Kritik übt die Studie auch im Bereich der Künstlersozialversicherung, konkret geht es um das "Bestehen oder Nicht-Bestehen der KünstlerInneneigenschaft", das "mit allen Konsequenzen von der Kommission" abhänge. Ausschlaggebend für die Aufnahme sei - neben den finanziellen Rahmenbedingungen - ein "Kriterienkatalog", der jedoch nicht öffentlich einsehbar sei. "Für Kunstschaffende besteht eine ständige Ungewissheit hinsichtlich der Frage, ob sie Beitragszuschüsse erwarten dürfen oder nicht", heißt es. So sehen es die Studienautoren des juristischen Teils (Barbara Trost, Birgit Waldhör und Tanja Iljkic) als "dringend erforderlich", diese Kriterien auch im Gesetz ausdrücklich zu regeln. "Eine solche Regelung müsste so umfassend, vollständig und unmissverständlich sein, dass sich 'geheime Kriterienkataloge' künftig erübrigen."

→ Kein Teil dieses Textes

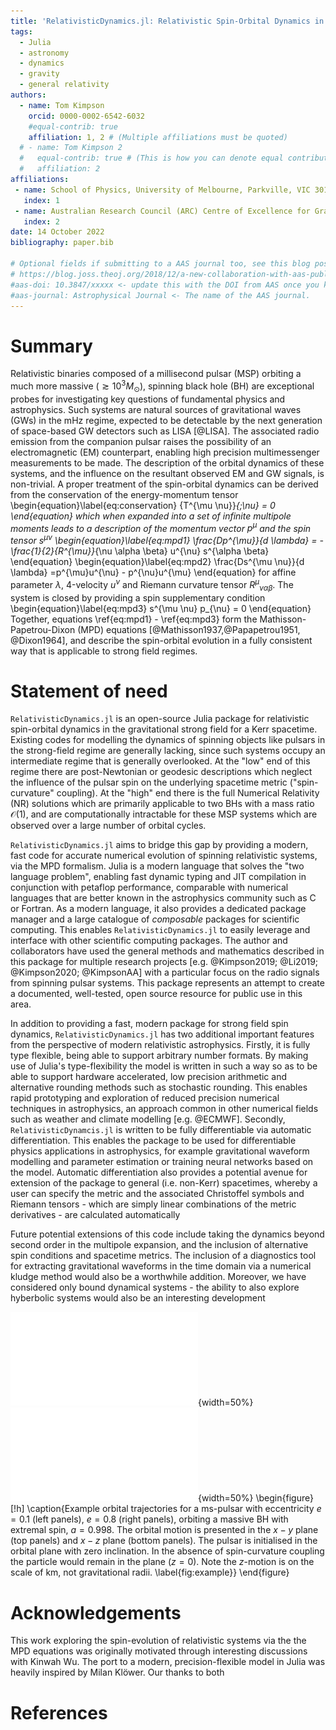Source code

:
 ```yaml
---
title: 'RelativisticDynamics.jl: Relativistic Spin-Orbital Dynamics in Julia'
tags:
  - Julia
  - astronomy
  - dynamics
  - gravity
  - general relativity
authors:
  - name: Tom Kimpson
    orcid: 0000-0002-6542-6032
    #equal-contrib: true
    affiliation: 1, 2 # (Multiple affiliations must be quoted)
  # - name: Tom Kimpson 2
  #   equal-contrib: true # (This is how you can denote equal contributions between multiple authors)
  #   affiliation: 2
affiliations:
 - name: School of Physics, University of Melbourne, Parkville, VIC 3010, Australia 
   index: 1
 - name: Australian Research Council (ARC) Centre of Excellence for Gravitational Wave Discovery (OzGrav)
   index: 2
date: 14 October 2022
bibliography: paper.bib

# Optional fields if submitting to a AAS journal too, see this blog post:
# https://blog.joss.theoj.org/2018/12/a-new-collaboration-with-aas-publishing
#aas-doi: 10.3847/xxxxx <- update this with the DOI from AAS once you know it.
#aas-journal: Astrophysical Journal <- The name of the AAS journal.
---
```






<!-- A summary describing the high-level functionality and purpose of the software for a diverse, non-specialist audience. -->

# Summary
Relativistic binaries composed of a millisecond pulsar (MSP) orbiting a much more massive ($\gtrsim 10^3 M_{\odot}$), spinning black hole (BH) are exceptional probes for investigating key questions of fundamental physics and astrophysics. Such systems are natural sources of gravitational waves (GWs) in the mHz regime, expected to be detectable by the next generation of space-based GW detectors such as LISA [@LISA]. The associated radio emission from the companion pulsar raises the possibility of an electromagnetic (EM) counterpart, enabling high precision multimessenger measurements to be made. The description of the orbital dynamics of these systems, and the influence on the resultant observed EM and GW signals, is non-trivial. A proper treatment of the spin-orbital dynamics can be derived from the conservation of the energy-momentum tensor
\begin{equation}\label{eq:conservation}
{T^{\mu \nu}}_{;\nu} = 0
\end{equation}
which when expanded into a set of infinite multipole moments leads to a description of the momentum vector $p^{\mu}$ and the spin tensor $s^{\mu \nu}$ 
\begin{equation}\label{eq:mpd1}
 \frac{Dp^{\mu}}{d \lambda} = -\frac{1}{2}{R^{\mu}}_{\nu \alpha \beta} u^{\nu} s^{\alpha \beta}
\end{equation}
\begin{equation}\label{eq:mpd2}
\frac{Ds^{\mu \nu}}{d \lambda} =p^{\mu}u^{\nu} - p^{\nu}u^{\mu}
\end{equation}
for affine parameter $\lambda$, 4-velocity $u^{\nu}$ and Riemann curvature tensor ${R^{\mu}}_{\nu \alpha \beta}$.  The system is closed by providing a spin supplementary condition
\begin{equation}\label{eq:mpd3}
s^{\mu \nu} p_{\nu} = 0
\end{equation}
Together, equations \ref{eq:mpd1} - \ref{eq:mpd3} form the Mathisson-Papetrou-Dixon (MPD) equations [@Mathisson1937,@Papapetrou1951, @Dixon1964], and describe the spin-orbital evolution in a fully consistent way that is applicable to strong field regimes. 


<!-- A Statement of need section that clearly illustrates the research purpose of the software and places it in the context of related work -->
# Statement of need

`RelativisticDynamics.jl` is an open-source Julia package for relativistic spin-orbital dynamics in the gravitational strong field for a Kerr spacetime. Existing codes for modelling the dynamics of spinning objects like pulsars in the strong-field regime are generally lacking, since such systems occupy an intermediate regime that is generally overlooked. At the "low" end of this regime there are post-Newtonian or geodesic descriptions which neglect the influence of the pulsar spin on the underlying spacetime metric ("spin-curvature" coupling). At the "high" end there is the full Numerical Relativity (NR) solutions which are primarily applicable to two BHs with a mass ratio $\mathcal{O}(1)$, and are computationally intractable for these MSP systems which are observed over a large number of orbital cycles.  

`RelativisticDynamics.jl` aims to bridge this gap by providing a modern, fast code for accurate numerical evolution of spinning relativistic systems, via the MPD formalism. Julia is a modern language that solves the "two language problem", enabling fast dynamic typing and JIT compilation in conjunction with petaflop performance, comparable with numerical languages that are better known in the astrophysics community such as C or Fortran. As a modern language, it also provides a dedicated package manager and a large catalogue of _composable_ packages for scientific computing. This enables `RelativisticDynamics.jl` to easily leverage and interface with other scientific computing packages. The author and collaborators have used the general methods and mathematics described in this package for multiple research projects [e.g. @Kimpson2019; @Li2019; @Kimpson2020; @KimpsonAA] with a particular focus on the radio signals from spinning pulsar systems.  This package represents an attempt to create a documented, well-tested, open source resource for public use in this area. 

In addition to providing a fast, modern package for strong field spin dynamics, `RelativisticDynamics.jl` has two additional important features from the perspective of modern relativistic astrophysics. Firstly, it is fully type flexible, being able to support arbitrary number formats. By making use of Julia's type-flexibility the model is written in such a way so as to be able to support hardware accelerated, low precision arithmetic and alternative rounding methods such as stochastic rounding. This enables rapid prototyping and exploration of reduced precision numerical techniques in astrophysics, an approach common in other numerical fields such as weather and climate modelling [e.g. @ECMWF]. Secondly, `RelativisticDynamcis.jl` is written to be fully differentiable via automatic differentiation. This enables the package to be used for differentiable physics applications in astrophysics, for example gravitational waveform modelling and parameter estimation or training neural networks based on the model. Automatic differentiation also provides a potential avenue for extension of the package to general (i.e. non-Kerr) spacetimes, whereby a user can specify the metric and the associated Christoffel symbols and Riemann tensors - which are simply linear combinations of the metric derivatives - are calculated automatically 


Future potential extensions of this code include taking the dynamics beyond second order in the multipole expansion, and the inclusion of alternative spin conditions and spacetime metrics. The inclusion of a diagnostics tool for extracting gravitational waveforms in the time domain via a numerical kludge method would also be a worthwhile addition. Moreover, we have considered only bound dynamical systems - the ability to also explore hyberbolic systems would also be an interesting development




![](../example_media/e01_stacked.pdf){width=50%}
![](../example_media/e08_stacked.pdf){width=50%}
\begin{figure}[!h]
\caption{Example orbital trajectories for a ms-pulsar with eccentricity $e=0.1$ (left panels), $e=0.8$ (right panels), orbiting a massive BH with extremal spin, $a=0.998$. The orbital motion is presented in the $x-y$ plane (top panels) and $x-z$ plane (bottom panels). The pulsar is initialised in the orbital plane with zero inclination. In the absence of spin-curvature coupling the particle would remain in the plane ($z=0$). Note the $z$-motion is on the scale of km, not gravitational radii. \label{fig:example}}
\end{figure}


# Acknowledgements

This work exploring the spin-evolution of relativistic systems via the the MPD equations was originally motivated through interesting discussions with Kinwah Wu. The port to a modern, precision-flexible model in Julia was heavily inspired by Milan Klöwer. Our thanks to both


# References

Im Regierungsprogramm war das Thema der sozialen Lage der Künstler nicht vorgekommen. Der Kulturrat Österreich sieht die nun vorliegenden Ergebnisse als Arbeitsgrundlage für künftige Gespräche mit der Regierung: "Die Ergebnisse der Studien untermauern viele Forderungen des Kulturrat Österreich und stellen unsere Arbeit in einen größeren arbeits- und sozialrechtlichen Kontext. Sie enthalten wertvolle Referenzpunkte und werden uns als fundierte Quelle für unsere nächsten politischen Schritte der Interessenvertretungsarbeit zur Verbesserung der sozialen Absicherung von - nicht nur! - Kunstschaffenden in Österreich dienen."